==== PROVIDED RECORDS

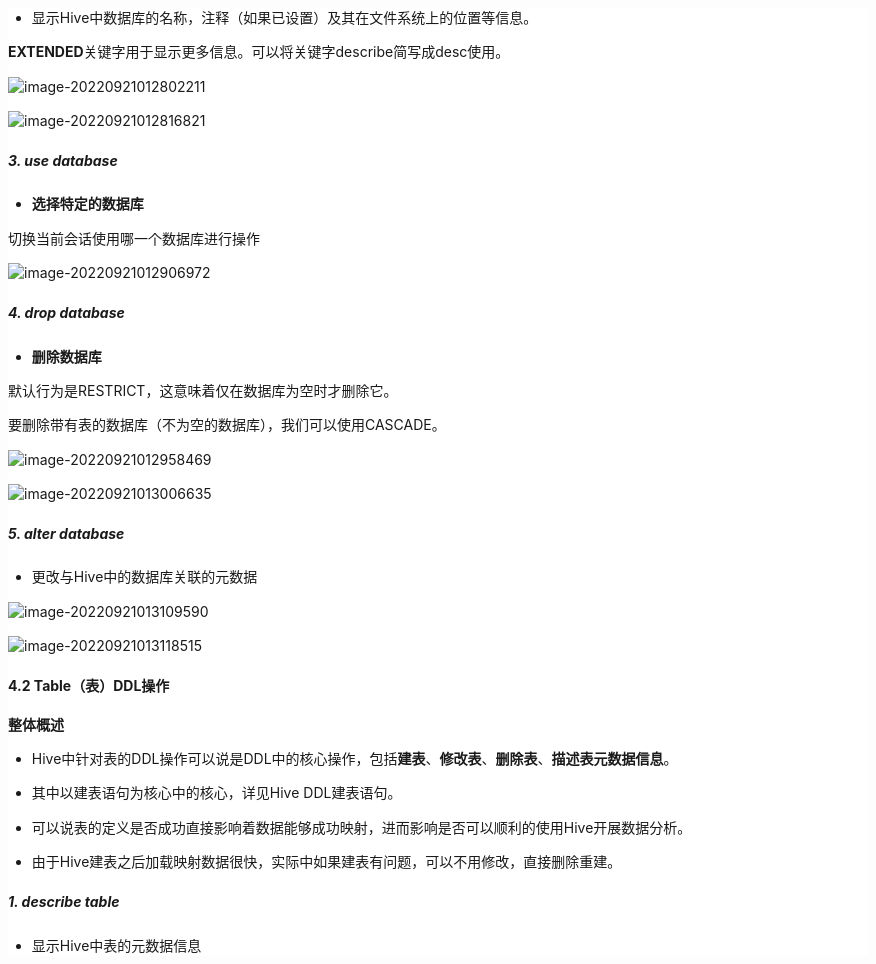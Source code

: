 - 显示Hive中数据库的名称，注释（如果已设置）及其在文件系统上的位置等信息。

**EXTENDED**关键字用于显示更多信息。可以将关键字describe简写成desc使用。

![image-20220921012802211](E:\黑马培训\Hadoop生态圈\assets\image-20220921012802211.png)

![image-20220921012816821](E:\黑马培训\Hadoop生态圈\assets\image-20220921012816821.png)



##### 3. use database

- **选择特定的数据库**

切换当前会话使用哪一个数据库进行操作

![image-20220921012906972](E:\黑马培训\Hadoop生态圈\assets\image-20220921012906972.png)



##### 4. drop database

- **删除数据库**

默认行为是RESTRICT，这意味着仅在数据库为空时才删除它。

要删除带有表的数据库（不为空的数据库），我们可以使用CASCADE。

![image-20220921012958469](E:\黑马培训\Hadoop生态圈\assets\image-20220921012958469.png)

![image-20220921013006635](E:\黑马培训\Hadoop生态圈\assets\image-20220921013006635.png)



##### 5. alter database

- 更改与Hive中的数据库关联的元数据

![image-20220921013109590](E:\黑马培训\Hadoop生态圈\assets\image-20220921013109590.png)

![image-20220921013118515](E:\黑马培训\Hadoop生态圈\assets\image-20220921013118515.png)



#### 4.2 Table（表）DDL操作

**整体概述**

- Hive中针对表的DDL操作可以说是DDL中的核心操作，包括**建表**、**修改表**、**删除表**、**描述表元数据信息**。

- 其中以建表语句为核心中的核心，详见Hive DDL建表语句。

- 可以说表的定义是否成功直接影响着数据能够成功映射，进而影响是否可以顺利的使用Hive开展数据分析。

- 由于Hive建表之后加载映射数据很快，实际中如果建表有问题，可以不用修改，直接删除重建。



##### 1. describe table

- 显示Hive中表的元数据信息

========

▶ **TASK TO CARRY OUT**
Only exact copies of the lines from the one containing "- 更改与Hive中的数据库关联的元数据" to the end of the records belong in the answer.

▶ **YOUR RESPONSE**
- 更改与Hive中的数据库关联的元数据

![image-20220921013109590](E:\黑马培训\Hadoop生态圈\assets\image-20220921013109590.png)

![image-20220921013118515](E:\黑马培训\Hadoop生态圈\assets\image-20220921013118515.png)



#### 4.2 Table（表）DDL操作

**整体概述**

- Hive中针对表的DDL操作可以说是DDL中的核心操作，包括**建表**、**修改表**、**删除表**、**描述表元数据信息**。

- 其中以建表语句为核心中的核心，详见Hive DDL建表语句。

- 可以说表的定义是否成功直接影响着数据能够成功映射，进而影响是否可以顺利的使用Hive开展数据分析。

- 由于Hive建表之后加载映射数据很快，实际中如果建表有问题，可以不用修改，直接删除重建。



##### 1. describe table

- 显示Hive中表的元数据信息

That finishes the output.